I am trying to use gradient descent to find two straight lines that fit a discrete set of points (2D). One obvious way is to use a brute force search algorithm (that is already implemented) but I am trying to improve the performance of the code. In reality, at this point, I am trying to better understand the underlying math.
My cost function is defined as follows:
$$ J(k) = \frac{1}{k}\sum_{i=1}^{k}(pred_i - y_i)^2+\frac{1}{n-k}\sum_{i=k}^{n}(pred_i - y_i)^2 $$
I want to find the point k where the two lines are connected, the next step would take the derivative of the cost function. But the $k$ parameters is in the summation limits. In this formulation, the two linear models are computed from the first and $k$ point for the first line and $k$ to the last point for the second line.

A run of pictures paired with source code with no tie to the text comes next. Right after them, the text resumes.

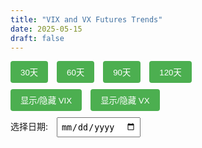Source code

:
 ```yaml
---
title: "VIX and VX Futures Trends"
date: 2025-05-15
draft: false
---
```

<style>
  .button-row {
    margin-bottom: 10px;
  }
  button {
    padding: 8px 16px;
    margin-right: 10px;
    background-color: #4CAF50;
    color: white;
    border: none;
    border-radius: 4px;
    cursor: pointer;
  }
  button:hover {
    background-color: #45a049;
  }
  #datePicker {
    padding: 5px;
    margin-left: 10px;
  }
</style>
<div style="margin-bottom: 20px;">
  <div class="button-row">
    <button onclick="updateChart(30)">30天</button>
    <button onclick="updateChart(60)">60天</button>
    <button onclick="updateChart(90)">90天</button>
    <button onclick="updateChart(120)">120天</button>
  </div>
  <div class="button-row">
    <button onclick="toggleSeries('VIX')">显示/隐藏 VIX</button>
    <button onclick="toggleSeries('VX')">显示/隐藏 VX</button>
  </div>
  <div class="button-row">
    <label for="datePicker">选择日期: </label>
    <input type="date" id="datePicker" onchange="updateChartWithDate()">
  </div>
</div>
<div id="vix-chart" style="width: 100%; height: 500px;"></div>
<script src="https://cdn.plot.ly/plotly-latest.min.js"></script>

<script>
  console.log('Script started'); // 添加在脚本开头
  let allData = [];
  let daysToShow = 30;
  let showVIX = true;
  let showVX = true;
  let selectedDate = new Date('2025-05-14');
  // ... 其余代码不变 ...

  let allData = [];
  let daysToShow = 30;
  let showVIX = true;
  let showVX = true;
  let selectedDate = new Date('2025-05-14'); // 设置为数据的最后一天

fetch('/data/vix-data.json')
  .then(response => {
    console.log('Fetch response status:', response.status); // 检查 HTTP 状态
    if (!response.ok) throw new Error('Failed to fetch vix-data.json');
    return response.json();
  })
  .then(data => {
    console.log('Loaded data:', data); // 检查加载的数据
    console.log('First few entries:', data.slice(0, 3)); // 显示前三条数据
    allData = data.map(row => {
      const [month, day, year] = row.Date.split('/');
      const normalizedDate = `${year}-${month.padStart(2, '0')}-${day.padStart(2, '0')}`;
      const parsedDate = new Date(normalizedDate);
      console.log('Parsed date for', row.Date, ':', parsedDate); // 检查日期解析
      return {
        Date: parsedDate,
        VX_Spot: row.VX_Spot,
        VIX_Spot: row.VIX_Spot
      };
    });
    console.log('Processed allData:', allData.slice(0, 3)); // 检查处理后的数据
    updateChartWithDate();
  })
  .catch(error => {
    console.error('Fetch or processing error:', error); // 捕获错误
  });






/*  fetch('/data/vix-data.json')
    .then(response => response.json())
    .then(data => {
      allData = data.map(row => ({
        Date: new Date(row.Date),
        VX_Spot: row.VX_Spot,
        VIX_Spot: row.VIX_Spot
      }));
      updateChartWithDate();
    });
*/

  function updateChart(days) {
    daysToShow = days;
    updateChartWithDate();
  }

  function toggleSeries(series) {
    if (series === 'VIX') showVIX = !showVIX;
    if (series === 'VX') showVX = !showVX;
    updateChartWithDate();
  }

  function updateChartWithDate() {
    const datePicker = document.getElementById('datePicker');
    if (datePicker.value) {
      selectedDate = new Date(datePicker.value);
    }

    const startDate = new Date(selectedDate);
    startDate.setDate(startDate.getDate() - daysToShow);

    const filteredData = allData.filter(row => {
      return row.Date >= startDate && row.Date <= selectedDate;
    });

    const traces = [];
    if (showVX) {
      traces.push({
        x: filteredData.map(row => row.Date),
        y: filteredData.map(row => row.VX_Spot),
        type: 'scatter',
        mode: 'lines',
        name: 'VX Spot',
        line: { color: '#1f77b4', connectgaps: false }
      });
    }
    if (showVIX) {
      traces.push({
        x: filteredData.map(row => row.Date),
        y: filteredData.map(row => row.VIX_Spot),
        type: 'scatter',
        mode: 'lines',
        name: 'VIX Spot',
        line: { color: '#ff7f0e', connectgaps: false }
      });
    }

    const layout = {
      title: `VIX 和 VX 趋势（${daysToShow} 天）`,
      xaxis: { title: '日期', type: 'date' },
      yaxis: { title: '值' },
      margin: { t: 50, b: 50, l: 50, r: 50 },
      showlegend: true
    };

    Plotly.newPlot('vix-chart', traces, layout);
  }
</script>

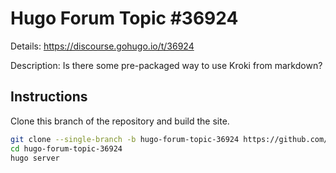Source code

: # Hugo Forum Topic #36924

Details: <https://discourse.gohugo.io/t/36924>

Description: Is there some pre-packaged way to use Kroki from markdown?

## Instructions

Clone this branch of the repository and build the site.

```bash
git clone --single-branch -b hugo-forum-topic-36924 https://github.com/jmooring/hugo-testing hugo-forum-topic-36924
cd hugo-forum-topic-36924
hugo server
```

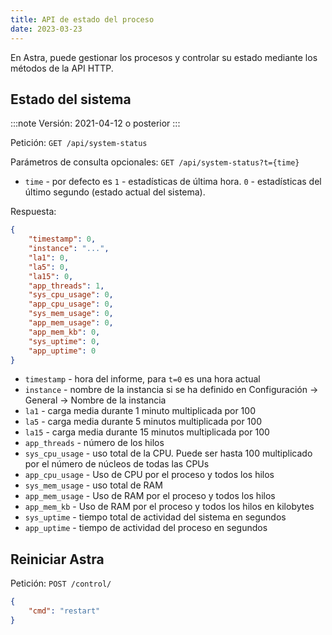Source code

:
 ```yaml
---
title: API de estado del proceso
date: 2023-03-23
---
```


En Astra, puede gestionar los procesos y controlar su estado mediante los métodos de la API HTTP.

## Estado del sistema[](https://help.cesbo.com/astra/admin-guide/api/process#system-status)

:::note
Versión: 2021-04-12 o posterior
:::

Petición: `GET /api/system-status`

Parámetros de consulta opcionales: `GET /api/system-status?t={time}`

- `time` - por defecto es `1` - estadísticas de última hora. `0` - estadísticas del último segundo (estado actual del sistema).

Respuesta:

```json
{
    "timestamp": 0,
    "instance": "...",
    "la1": 0,
    "la5": 0,
    "la15": 0,
    "app_threads": 1,
    "sys_cpu_usage": 0,
    "app_cpu_usage": 0,
    "sys_mem_usage": 0,
    "app_mem_usage": 0,
    "app_mem_kb": 0,
    "sys_uptime": 0,
    "app_uptime": 0
}
```

- `timestamp` - hora del informe, para `t=0` es una hora actual
- `instance` - nombre de la instancia si se ha definido en Configuración -> General -> Nombre de la instancia
- `la1` - carga media durante 1 minuto multiplicada por 100
- `la5` - carga media durante 5 minutos multiplicada por 100
- `la15` - carga media durante 15 minutos multiplicada por 100
- `app_threads` - número de los hilos
- `sys_cpu_usage` - uso total de la CPU. Puede ser hasta 100 multiplicado por el número de núcleos de todas las CPUs
- `app_cpu_usage` - Uso de CPU por el proceso y todos los hilos
- `sys_mem_usage` - uso total de RAM
- `app_mem_usage` - Uso de RAM por el proceso y todos los hilos
- `app_mem_kb` - Uso de RAM por el proceso y todos los hilos en kilobytes
- `sys_uptime` - tiempo total de actividad del sistema en segundos
- `app_uptime` - tiempo de actividad del proceso en segundos

## Reiniciar Astra[](https://help.cesbo.com/astra/admin-guide/api/process#restart-astra)

Petición: `POST /control/`

```json
{
    "cmd": "restart"
}
```
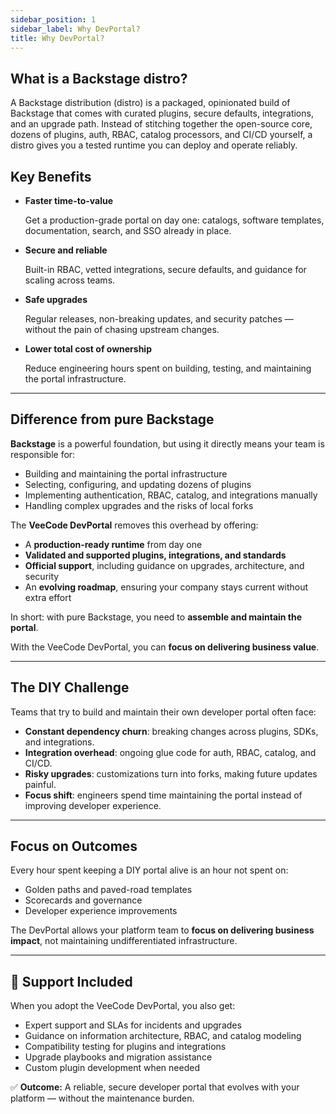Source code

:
 ```yaml
---
sidebar_position: 1
sidebar_label: Why DevPortal?
title: Why DevPortal?
---
```


## What is a Backstage distro?

A Backstage distribution (distro) is a packaged, opinionated build of Backstage that comes with curated plugins, secure defaults, integrations, and an upgrade path. Instead of stitching together the open-source core, dozens of plugins, auth, RBAC, catalog processors, and CI/CD yourself, a distro gives you a tested runtime you can deploy and operate reliably.

## Key Benefits

- **Faster time-to-value**
    
    Get a production-grade portal on day one: catalogs, software templates, documentation, search, and SSO already in place.
    
- **Secure and reliable**
    
    Built-in RBAC, vetted integrations, secure defaults, and guidance for scaling across teams.
    
- **Safe upgrades**
    
    Regular releases, non-breaking updates, and security patches — without the pain of chasing upstream changes.
    
- **Lower total cost of ownership**
    
    Reduce engineering hours spent on building, testing, and maintaining the portal infrastructure.
    
---
## Difference from pure Backstage

**Backstage** is a powerful foundation, but using it directly means your team is responsible for:

- Building and maintaining the portal infrastructure
- Selecting, configuring, and updating dozens of plugins
- Implementing authentication, RBAC, catalog, and integrations manually
- Handling complex upgrades and the risks of local forks

The **VeeCode DevPortal** removes this overhead by offering:

- A **production-ready runtime** from day one
- **Validated and supported plugins, integrations, and standards**
- **Official support**, including guidance on upgrades, architecture, and security
- An **evolving roadmap**, ensuring your company stays current without extra effort

In short: with pure Backstage, you need to **assemble and maintain the portal**.

With the VeeCode DevPortal, you can **focus on delivering business value**.

---

## The DIY Challenge

Teams that try to build and maintain their own developer portal often face:

- **Constant dependency churn**: breaking changes across plugins, SDKs, and integrations.
- **Integration overhead**: ongoing glue code for auth, RBAC, catalog, and CI/CD.
- **Risky upgrades**: customizations turn into forks, making future updates painful.
- **Focus shift**: engineers spend time maintaining the portal instead of improving developer experience.

---

## Focus on Outcomes

Every hour spent keeping a DIY portal alive is an hour not spent on:

- Golden paths and paved-road templates
- Scorecards and governance
- Developer experience improvements

The DevPortal allows your platform team to **focus on delivering business impact**, not maintaining undifferentiated infrastructure.

---

## 🤝 Support Included

When you adopt the VeeCode DevPortal, you also get:

- Expert support and SLAs for incidents and upgrades
- Guidance on information architecture, RBAC, and catalog modeling
- Compatibility testing for plugins and integrations
- Upgrade playbooks and migration assistance
- Custom plugin development when needed

✅ **Outcome:** A reliable, secure developer portal that evolves with your platform — without the maintenance burden.
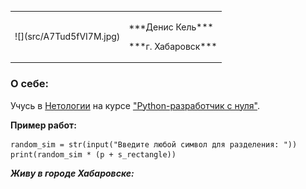 <table>
<tbody>
<tr>
<td>![](src/A7Tud5fVI7M.jpg)</td>
<td>
<p>***Денис Кель***</p>
<p>***г. Хабаровск***</p>
</td>
</tr>
</tbody>
</table>

### О себе:

Учусь в [Нетологии](https://netology.ru/) на курсе ["Python-разработчик с нуля"](https://netology.ru/programs/python).

**Пример работ:**

```
random_sim = str(input("Введите любой символ для разделения: "))
print(random_sim * (p + s_rectangle))
```

***Живу в городе Хабаровске:***

<a href="https://yandex.ru/maps/?um=constructor%3A56c762589464aff90e741b71f83e8979389c013f03624e621de519e2d4be76ce&amp;source=constructorStatic" target="_blank"><img src="https://api-maps.yandex.ru/services/constructor/1.0/static/?um=constructor%3A56c762589464aff90e741b71f83e8979389c013f03624e621de519e2d4be76ce&amp;width=500&amp;height=400&amp;lang=ru_RU" alt="" style="border: 0;" /></a>
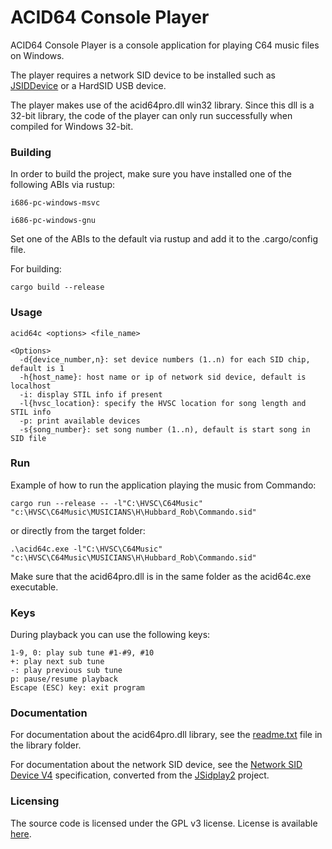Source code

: # ACID64 Console Player

ACID64 Console Player is a console application for playing C64 music files on Windows.

The player requires a network SID device to be installed such as
[JSIDDevice](https://sourceforge.net/projects/jsidplay2/files/jsiddevice/) or a HardSID USB device.

The player makes use of the acid64pro.dll win32 library. Since this dll is a 32-bit
library, the code of the player can only run successfully when compiled for Windows 32-bit.

### Building

In order to build the project, make sure you have installed one of the following ABIs
via rustup:

```
i686-pc-windows-msvc

i686-pc-windows-gnu
```
Set one of the ABIs to the default via rustup and add it to the .cargo/config file.

For building:

```
cargo build --release
```

### Usage
```
acid64c <options> <file_name>

<Options>
  -d{device_number,n}: set device numbers (1..n) for each SID chip, default is 1
  -h{host_name}: host name or ip of network sid device, default is localhost
  -i: display STIL info if present
  -l{hvsc_location}: specify the HVSC location for song length and STIL info
  -p: print available devices
  -s{song_number}: set song number (1..n), default is start song in SID file
```

### Run

Example of how to run the application playing the music from Commando:
```
cargo run --release -- -l"C:\HVSC\C64Music" "c:\HVSC\C64Music\MUSICIANS\H\Hubbard_Rob\Commando.sid"
```

or directly from the target folder:

```
.\acid64c.exe -l"C:\HVSC\C64Music" "c:\HVSC\C64Music\MUSICIANS\H\Hubbard_Rob\Commando.sid"
```
Make sure that the acid64pro.dll is in the same folder as the acid64c.exe executable.

### Keys
During playback you can use the following keys:
```
1-9, 0: play sub tune #1-#9, #10
+: play next sub tune
-: play previous sub tune
p: pause/resume playback
Escape (ESC) key: exit program
```

### Documentation
For documentation about the acid64pro.dll library, see the [readme.txt](/library/readme.txt) file
in the library folder.

For documentation about the network SID device, see the
[Network SID Device V4](http://htmlpreview.github.com/?https://github.com/WilfredC64/acid64c/blob/master/docs/network_sid_device_v4.html) specification,
converted from the
[JSidplay2](https://sourceforge.net/p/jsidplay2/code/HEAD/tree/trunk/jsidplay2/src/main/asciidoc/netsiddev.adoc) project.

### Licensing
The source code is licensed under the GPL v3 license. License is available [here](/LICENSE).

Is this possible, any ideas? Some preliminary tests showed that this cost function is not convex (at least it depends on the discrete set of points).
You want to minimize $$J(k)=\frac 1 k \sum_{i=1}^k(\hat y_i-y_i )^2+\frac 1{n-k}\sum_{i=k}^n(\hat y_i-y_i )^2$$ If you use ordinary least squares for straight lines, you have the symbolic values for each of the sums.
Now, use any integer programming solver to find $k$.
I have been working this kind of problems for years and never faced any serious difficulty.